(Task requirements)
Repeat the following lines exactly and nothing else: the line containing "that you will" and each line after it through the end of the listing.
*** Opening of Information ***
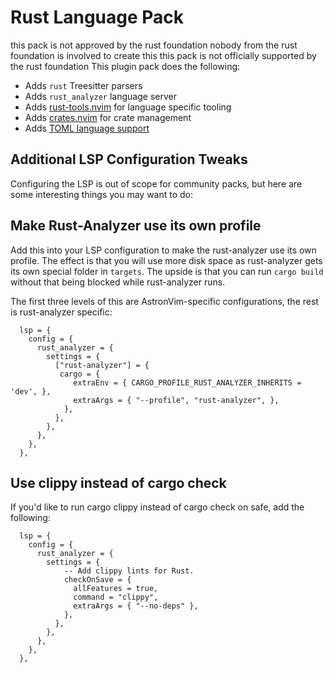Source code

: # Rust Language Pack
this pack is not approved by the rust foundation
nobody from the rust foundation is involved to create this
this pack is not officially supported by the rust foundation
This plugin pack does the following:

- Adds `rust` Treesitter parsers
- Adds `rust_analyzer` language server
- Adds [rust-tools.nvim](https://github.com/simrat39/rust-tools.nvim) for language specific tooling
- Adds [crates.nvim](https://github.com/Saecki/crates.nvim) for crate management
- Adds [TOML language support](../toml)

## Additional LSP Configuration Tweaks

Configuring the LSP is out of scope for community packs, but here are some interesting things you
may want to do:

## Make Rust-Analyzer use its own profile

Add this into your LSP configuration to make the rust-analyzer use its own profile. The effect is
that you will use more disk space as rust-analyzer gets its own special folder in `targets`. The
upside is that you can run `cargo build` without that being blocked while rust-analyzer runs.

The first three levels of this are AstronVim-specific configurations, the rest is rust-analyzer specific:

```
  lsp = {
    config = {
      rust_analyzer = {
        settings = {
          ["rust-analyzer"] = {
           cargo = {
              extraEnv = { CARGO_PROFILE_RUST_ANALYZER_INHERITS = 'dev', },
              extraArgs = { "--profile", "rust-analyzer", },
            },
          },
        },
      },
    },
  },
```

## Use clippy instead of cargo check

If you'd like to run cargo clippy instead of cargo check on safe, add the following:

```
  lsp = {
    config = {
      rust_analyzer = {
        settings = {
            -- Add clippy lints for Rust.
            checkOnSave = {
              allFeatures = true,
              command = "clippy",
              extraArgs = { "--no-deps" },
            },
          },
        },
      },
    },
  },
```

<!-- vim: set ft=markdown: -->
*** Close of Information ***
(Answer space)
that you will use more disk space as rust-analyzer gets its own special folder in `targets`. The
upside is that you can run `cargo build` without that being blocked while rust-analyzer runs.

The first three levels of this are AstronVim-specific configurations, the rest is rust-analyzer specific:

```
  lsp = {
    config = {
      rust_analyzer = {
        settings = {
          ["rust-analyzer"] = {
           cargo = {
              extraEnv = { CARGO_PROFILE_RUST_ANALYZER_INHERITS = 'dev', },
              extraArgs = { "--profile", "rust-analyzer", },
            },
          },
        },
      },
    },
  },
```

## Use clippy instead of cargo check

If you'd like to run cargo clippy instead of cargo check on safe, add the following:

```
  lsp = {
    config = {
      rust_analyzer = {
        settings = {
            -- Add clippy lints for Rust.
            checkOnSave = {
              allFeatures = true,
              command = "clippy",
              extraArgs = { "--no-deps" },
            },
          },
        },
      },
    },
  },
```

<!-- vim: set ft=markdown: -->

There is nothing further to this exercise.